Suhindarto, Kepala Divisi Riset Ekonomi PT Pemeringkat Efek Indonesia (Pefindo), mengatakan bahwa proyeksi meningkatnya penerbitan surat utang korporasi sejalan dengan tren positif yang sudah terlihat sejak awal tahun.
Berdasarkan data Pefindo, total emisi surat utang hingga akhir Maret 2025 telah mencapai Rp46,75 triliun. Jumlah tersebut meningkat signifikan sebesar 77,4% dibandingkan periode yang sama tahun lalu senilai Rp26,35 triliun.
“Secara agregat, kami melihat tren penerbitan tahun ini justru berpotensi lebih tinggi dari tahun lalu,” tuturnya dalam konferensi pers, Selasa (15/4/2025).

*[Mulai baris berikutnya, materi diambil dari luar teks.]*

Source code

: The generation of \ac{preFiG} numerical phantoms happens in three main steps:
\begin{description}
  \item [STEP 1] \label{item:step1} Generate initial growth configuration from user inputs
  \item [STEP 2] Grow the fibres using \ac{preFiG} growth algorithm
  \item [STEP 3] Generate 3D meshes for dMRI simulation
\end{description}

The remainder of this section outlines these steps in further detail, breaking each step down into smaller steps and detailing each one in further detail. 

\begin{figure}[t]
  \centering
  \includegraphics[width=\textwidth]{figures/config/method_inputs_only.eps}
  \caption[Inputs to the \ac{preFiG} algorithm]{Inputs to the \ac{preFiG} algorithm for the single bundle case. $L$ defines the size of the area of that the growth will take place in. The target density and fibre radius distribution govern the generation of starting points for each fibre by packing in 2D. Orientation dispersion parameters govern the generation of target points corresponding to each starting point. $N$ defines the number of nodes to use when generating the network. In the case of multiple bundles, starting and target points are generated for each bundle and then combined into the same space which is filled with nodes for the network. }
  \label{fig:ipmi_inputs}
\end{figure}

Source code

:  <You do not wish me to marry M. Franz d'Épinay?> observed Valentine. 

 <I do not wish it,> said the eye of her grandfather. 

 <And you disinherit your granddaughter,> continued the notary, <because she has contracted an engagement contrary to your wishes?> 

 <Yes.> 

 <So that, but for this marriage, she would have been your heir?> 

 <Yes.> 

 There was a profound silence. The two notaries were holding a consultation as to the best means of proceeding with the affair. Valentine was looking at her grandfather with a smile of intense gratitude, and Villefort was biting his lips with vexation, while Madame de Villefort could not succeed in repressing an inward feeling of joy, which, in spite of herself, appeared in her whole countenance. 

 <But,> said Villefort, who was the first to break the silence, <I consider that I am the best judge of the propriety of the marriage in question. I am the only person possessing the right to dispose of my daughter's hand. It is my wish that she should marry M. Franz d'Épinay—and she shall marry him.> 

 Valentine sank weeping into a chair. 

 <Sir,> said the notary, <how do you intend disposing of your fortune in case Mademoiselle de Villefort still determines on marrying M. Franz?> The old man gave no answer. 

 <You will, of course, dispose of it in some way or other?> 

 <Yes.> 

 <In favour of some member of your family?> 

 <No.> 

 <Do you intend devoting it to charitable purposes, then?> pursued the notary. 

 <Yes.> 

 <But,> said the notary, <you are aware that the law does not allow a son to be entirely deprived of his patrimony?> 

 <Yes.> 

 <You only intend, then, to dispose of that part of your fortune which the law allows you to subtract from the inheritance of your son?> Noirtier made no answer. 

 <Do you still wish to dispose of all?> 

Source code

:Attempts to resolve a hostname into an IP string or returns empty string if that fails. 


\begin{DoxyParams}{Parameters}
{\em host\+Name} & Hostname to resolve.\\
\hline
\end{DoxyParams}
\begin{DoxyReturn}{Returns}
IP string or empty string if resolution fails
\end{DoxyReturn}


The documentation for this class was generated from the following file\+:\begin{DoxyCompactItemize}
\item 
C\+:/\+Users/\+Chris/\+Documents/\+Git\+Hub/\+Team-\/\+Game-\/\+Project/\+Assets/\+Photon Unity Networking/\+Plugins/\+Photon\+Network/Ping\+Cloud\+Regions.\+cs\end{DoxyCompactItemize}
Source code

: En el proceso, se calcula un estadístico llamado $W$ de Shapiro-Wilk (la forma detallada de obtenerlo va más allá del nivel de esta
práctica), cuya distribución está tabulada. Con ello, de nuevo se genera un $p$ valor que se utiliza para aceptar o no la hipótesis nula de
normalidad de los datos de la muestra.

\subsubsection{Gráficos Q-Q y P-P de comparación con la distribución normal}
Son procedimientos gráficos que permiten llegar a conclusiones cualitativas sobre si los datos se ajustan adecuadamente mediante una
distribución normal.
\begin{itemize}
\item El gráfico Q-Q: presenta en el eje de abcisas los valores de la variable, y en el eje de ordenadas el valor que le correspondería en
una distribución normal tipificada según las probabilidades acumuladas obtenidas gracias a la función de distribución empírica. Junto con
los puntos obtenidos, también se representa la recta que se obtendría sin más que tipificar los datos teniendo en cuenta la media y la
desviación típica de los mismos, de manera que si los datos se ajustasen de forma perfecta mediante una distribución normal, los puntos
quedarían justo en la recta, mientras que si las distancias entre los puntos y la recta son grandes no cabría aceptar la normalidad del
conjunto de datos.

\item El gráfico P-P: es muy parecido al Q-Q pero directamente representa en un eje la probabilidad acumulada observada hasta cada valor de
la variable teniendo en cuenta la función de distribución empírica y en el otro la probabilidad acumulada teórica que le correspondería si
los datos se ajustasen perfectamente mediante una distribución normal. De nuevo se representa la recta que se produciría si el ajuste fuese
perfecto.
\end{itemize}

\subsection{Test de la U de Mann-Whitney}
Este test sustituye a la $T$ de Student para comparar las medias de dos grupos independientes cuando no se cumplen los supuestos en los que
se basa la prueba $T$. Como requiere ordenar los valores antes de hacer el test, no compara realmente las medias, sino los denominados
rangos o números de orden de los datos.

Proyeksi ini seiring tingginya kebutuhan refinancing pada 2025. Pasalnya, jatuh tempo obligasi tahun ini diperkirakan mencapai Rp161,21 triliun karena sebagian besar surat utang berasal dari penerbitan tenor pendek yang kini memasuki masa pelunasan.
Di sisi lain, Pefindo turut mencermati potensi tekanan imbal hasil atau yield akibat meningkatnya suplai SUN. Hal ini dikarenakan pemerintah tengah menghadapi defisit anggaran lebih besar, serta nilai jatuh tempo SUN yang meningkat.
Baca Juga
“Dalam kondisi seperti ini, walau permintaan tetap tinggi, tekanan dari sisi suplai bisa menahan penurunan yield lebih lanjut,” ujar Suhindarto.
Pefindo memproyeksikan penerbitan surat utang korporasi 2025 akan berada di kisaran Rp139,29 triliun hingga Rp155,43 triliun dengan titik tengah Rp143,92 triliun.
Hingga akhir Maret 2025, Pefindo mencatat nilai mandat pemeringkatan yang belum listing mencapai Rp74,46 triliun, atau menandakan pipeline penerbitan masih kuat.
Sektor multifinance dan perbankan menjadi penyumbang terbesar, dengan masing-masing mencatat mandat sebesar Rp14,8 triliun dan Rp12,6 triliun.
Sementara itu, dalam konteks ketidakpastian global, Suhindarto menyatakan bahwa investor akan semakin selektif dan cenderung mengalihkan portofolionya ke instrumen yang lebih aman, seperti obligasi korporasi dan surat utang negara.
“Dalam kondisi pasar saham yang tidak kondusif, investor cenderung akan mengalihkan aset mereka ke instrumen pendapatan tetap seperti obligasi pemerintah atau obligasi korporasi,” pungkasnya.